The statistical analysis to be conducted is one of the most important considerations in sample size estimation. The statistical analysis in turn is determined by the study objective, the study design, the research question(s) and primary research outcome. In correlation and regression analysis for example, the researcher seeks to examine the relationship between a dependent/response variable and one or more independent variables. Using an insufficient sample size will make the results not generalizable to the larger population. For regression analysis, the number of predictors (independent variables) is important for estimating sample size. Larger sample sizes are required for higher numbers of predictors. Another important factor in sample size estimation for regression analysis is the R-squared, which is defined as the proportion of variance in the response that is explained collectively by the independent variables.

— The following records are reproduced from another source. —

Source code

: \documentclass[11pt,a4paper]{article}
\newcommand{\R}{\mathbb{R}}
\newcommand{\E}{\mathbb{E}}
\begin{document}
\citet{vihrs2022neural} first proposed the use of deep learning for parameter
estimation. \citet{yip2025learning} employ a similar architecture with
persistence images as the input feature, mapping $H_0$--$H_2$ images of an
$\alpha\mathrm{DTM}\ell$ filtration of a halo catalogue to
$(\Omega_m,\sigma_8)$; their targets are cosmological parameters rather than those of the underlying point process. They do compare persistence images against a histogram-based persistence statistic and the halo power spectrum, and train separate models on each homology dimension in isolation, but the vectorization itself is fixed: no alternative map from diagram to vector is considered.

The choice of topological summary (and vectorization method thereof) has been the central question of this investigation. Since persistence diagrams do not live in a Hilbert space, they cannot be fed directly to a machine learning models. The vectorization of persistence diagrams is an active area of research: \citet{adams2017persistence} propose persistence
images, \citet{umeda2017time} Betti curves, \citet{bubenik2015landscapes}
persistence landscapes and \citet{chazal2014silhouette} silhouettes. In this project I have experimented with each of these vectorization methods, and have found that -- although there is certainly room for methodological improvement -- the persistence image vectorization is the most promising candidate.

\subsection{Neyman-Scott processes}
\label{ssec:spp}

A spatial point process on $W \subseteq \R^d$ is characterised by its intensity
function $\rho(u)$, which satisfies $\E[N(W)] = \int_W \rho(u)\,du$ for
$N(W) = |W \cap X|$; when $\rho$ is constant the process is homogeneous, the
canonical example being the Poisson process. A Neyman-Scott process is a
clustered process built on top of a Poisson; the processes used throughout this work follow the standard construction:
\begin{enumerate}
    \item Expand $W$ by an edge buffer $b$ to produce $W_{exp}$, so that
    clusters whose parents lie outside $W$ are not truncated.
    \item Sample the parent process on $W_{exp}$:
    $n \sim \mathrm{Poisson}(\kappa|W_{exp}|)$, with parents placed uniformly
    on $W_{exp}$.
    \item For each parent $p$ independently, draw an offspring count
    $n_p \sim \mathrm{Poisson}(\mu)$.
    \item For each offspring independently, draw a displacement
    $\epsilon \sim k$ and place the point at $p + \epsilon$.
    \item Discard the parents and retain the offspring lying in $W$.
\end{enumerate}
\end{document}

It should be mentioned though that in a lot of cases, it is not practical to determine the ideal sample size for regression analysis. This is because oftentimes there may be more than one multiple regression model. For this reason, some researchers have relied on “rules-of-thumb” to estimate sample sizes. One common rule-of-thumb is to ensure a minimum of 10 observations per variable.

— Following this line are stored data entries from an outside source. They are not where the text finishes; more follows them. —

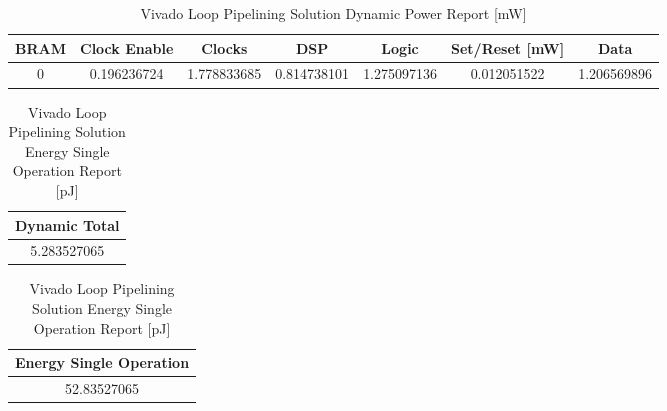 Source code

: \begin{table}[H]
    \centering
    \begin{tabular}{|c|c|c|c|c|c|c|}
        \hline
        \textbf{BRAM} & \textbf{Clock Enable} & \textbf{Clocks} & \textbf{DSP} & \textbf{Logic} & \textbf{Set/Reset} [mW] & \textbf{Data} \\
        \hline
        0 & 0.196236724 & 1.778833685 & 0.814738101 & 1.275097136 & 0.012051522 & 1.206569896 \\
        \hline
    \end{tabular}
    \caption{Vivado Loop Pipelining Solution Dynamic Power Report [mW]}
    \label{tab:vivado-loop-pipelining-solution-dynamic-power-report}
\end{table}

\begin{table}[H]
    \centering
    \begin{minipage}[t]{0.45\linewidth}
        \centering
        \begin{tabular}{|c|}
            \hline
            \textbf{Dynamic Total} \\
            \hline
            5.283527065 \\
            \hline
        \end{tabular}
        \caption{Vivado Loop Pipelining Solution Dynamic Power Report [mW]}
        \label{tab:vivado-loop-pipelining-solution-total-dynamic-power-report}
    \end{minipage}
    \hfill
    \centering
    \begin{minipage}[t]{0.45\linewidth}
        \centering
        \begin{tabular}{|c|}
            \hline
            \textbf{Energy Single Operation} \\
            \hline
            52.83527065 \\
            \hline
        \end{tabular}
        \caption{Vivado Loop Pipelining Solution Energy Single Operation Report [pJ]}
        \label{tab:vivado-loop-pipelining-solution-energy-single-operation-report}
    \end{minipage}
\end{table}
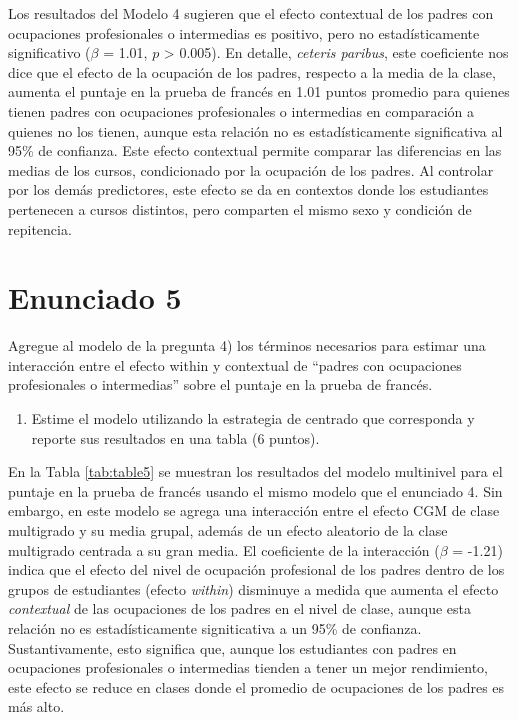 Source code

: \documentclass[
  12pt,
  a4paper,
]{article}
\providecommand{\tightlist}{%
  \setlength{\itemsep}{0pt}\setlength{\parskip}{0pt}}
\begin{document}
Los resultados del Modelo 4 sugieren que el efecto contextual de los padres con ocupaciones profesionales o intermedias es positivo, pero no estadísticamente significativo (\(\beta\) = 1.01, \(p\) \textgreater{} 0.005). En detalle, \emph{ceteris paribus}, este coeficiente nos dice que el efecto de la ocupación de los padres, respecto a la media de la clase, aumenta el puntaje en la prueba de francés en 1.01 puntos promedio para quienes tienen padres con ocupaciones profesionales o intermedias en comparación a quienes no los tienen, aunque esta relación no es estadísticamente significativa al 95\% de confianza. Este efecto contextual permite comparar las diferencias en las medias de los cursos, condicionado por la ocupación de los padres. Al controlar por los demás predictores, este efecto se da en contextos donde los estudiantes pertenecen a cursos distintos, pero comparten el mismo sexo y condición de repitencia.

\hypertarget{enunciado-5}{%
\section{Enunciado 5}\label{enunciado-5}}

Agregue al modelo de la pregunta 4) los términos necesarios para estimar una interacción entre el efecto within y contextual de ``padres con ocupaciones profesionales o intermedias'' sobre el puntaje en la prueba de francés.

\begin{enumerate}
\def\labelenumi{\alph{enumi})}
\tightlist
\item
  Estime el modelo utilizando la estrategia de centrado que corresponda y reporte sus resultados en una tabla (6 puntos).
\end{enumerate}

En la Tabla \ref{tab:table5} se muestran los resultados del modelo multinivel para el puntaje en la prueba de francés usando el mismo modelo que el enunciado 4. Sin embargo, en este modelo se agrega una interacción entre el efecto CGM de clase multigrado y su media grupal, además de un efecto aleatorio de la clase multigrado centrada a su gran media. El coeficiente de la interacción (\(\beta\) = -1.21) indica que el efecto del nivel de ocupación profesional de los padres dentro de los grupos de estudiantes (efecto \emph{within}) disminuye a medida que aumenta el efecto \emph{contextual} de las ocupaciones de los padres en el nivel de clase, aunque esta relación no es estadísticamente signiticativa a un 95\% de confianza. Sustantivamente, esto significa que, aunque los estudiantes con padres en ocupaciones profesionales o intermedias tienden a tener un mejor rendimiento, este efecto se reduce en clases donde el promedio de ocupaciones de los padres es más alto.
\end{document}
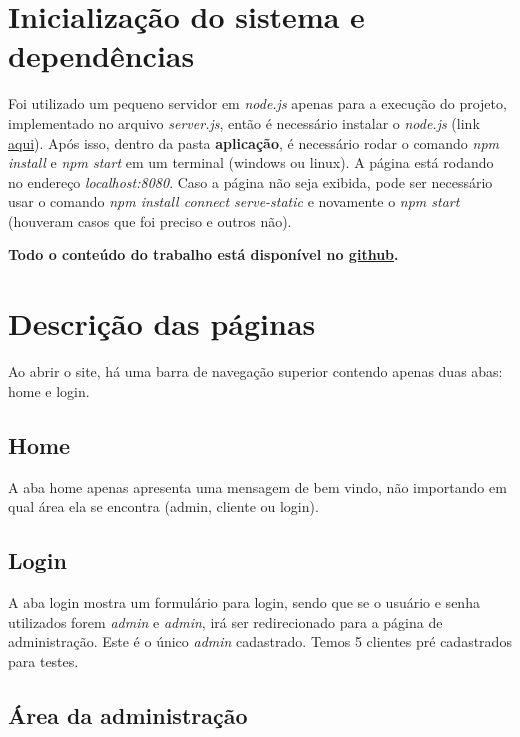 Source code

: \documentclass[10pt,a4paper]{article}
\begin{document}
\section{Inicialização do sistema e dependências}
Foi utilizado um pequeno servidor em \textit{node.js} apenas para a execução do projeto, implementado no arquivo \textit{server.js}, então é necessário instalar o \textit{node.js} (link \href{https://nodejs.org/en/}{aqui}). Após isso, dentro da pasta \textbf{aplicação}, é necessário rodar o comando \textit{npm install} e \textit{npm start} em um terminal (windows ou linux). A página está rodando no endereço \textit{localhost:8080}. Caso a página não seja exibida, pode ser necessário usar o comando \textit{npm install connect serve-static} e novamente o \textit{npm start} (houveram casos que foi preciso e outros não).

\textbf{Todo o conteúdo do trabalho está disponível no \href{https://github.com/Adams123/Web2017}{github}.}

\section{Descrição das páginas}
Ao abrir o site, há uma barra de navegação superior contendo apenas duas abas: home e login.
\subsection{Home}
A aba home apenas apresenta uma mensagem de bem vindo, não importando em qual área ela se encontra (admin, cliente ou login).
\subsection{Login}
A aba login mostra um formulário para login, sendo que se o usuário e senha utilizados forem \textit{admin} e \textit{admin}, irá ser redirecionado para a página de administração. Este é o único \textit{admin} cadastrado. Temos 5 clientes pré cadastrados para testes.
\subsection{Área da administração}
\end{document}
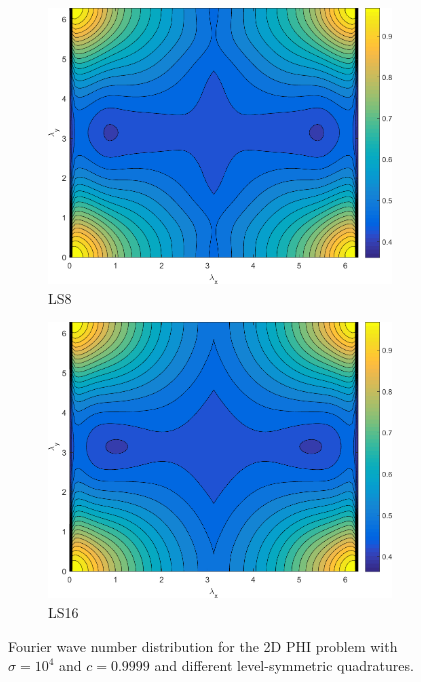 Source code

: \begin{figure}
{	}
	\vspace{1.5cm}
	{
	\begin{subfigure}[b]{0.485\textwidth}
		\centering
		\includegraphics[width=\textwidth]{figures/sec_DSA/MODPHI_SI_MIP_C=4_UPWLD1_ncells=2_LS8_sigt=10000_c=9999_contour.png}
		\caption{LS8}
	\end{subfigure}
	\hfill
	\begin{subfigure}[b]{0.485\textwidth}
		\centering
		\includegraphics[width=\textwidth]{figures/sec_DSA/MODPHI_SI_MIP_C=4_UPWLD1_ncells=2_LS16_sigt=10000_c=9999_contour.png}
		\caption{LS16}
	\end{subfigure}
	}
\caption{Fourier wave number distribution for the 2D PHI problem with $\sigma=10^4$ and $c=0.9999$ and different level-symmetric quadratures.}
\label{fig::PHI_sig=10000_c=0.9999}
\end{figure}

It is worth mentioning that in most cases the population size is not needed as input in sample size calculations. However, if the population is limited and the size of the finite population can be obtained, this can be included in the sample size calculation and the equation for sample size calculation should be adjusted for the population size.
In addition to all the key considerations highlighted above, researchers will also have to account for the reality that not every subject in the estimated sample size will participate in the study. To account for dropout or non-responsiveness, researchers would normally recruit more subjects so that even when some subjects’ dropout or are non-responsive, they are still able to achieve the planned sample size for the study.
One last point I should quickly mention is that, while there are formulas for estimating sample size, you do not have to calculate sample size manually. Several open source and commercial proprietary software are available for sample size estimation. The open-source tools include OpenEpi, G*Power, POWER, PS, and GLIMMPSE.
In conclusion, estimating sample size is a key aspect of quantitative research. It is challenging and sometimes relies on assumptions that may not always hold true. Not to mention that there are several factors that need to be considered in sample size estimation. However, using the ideal sample size will produce research results that are reproducible, generalizable and of more practical significance. The process should always involve some serious consideration about the purpose of the research, the population of interest, and how confident you want to be with your study results.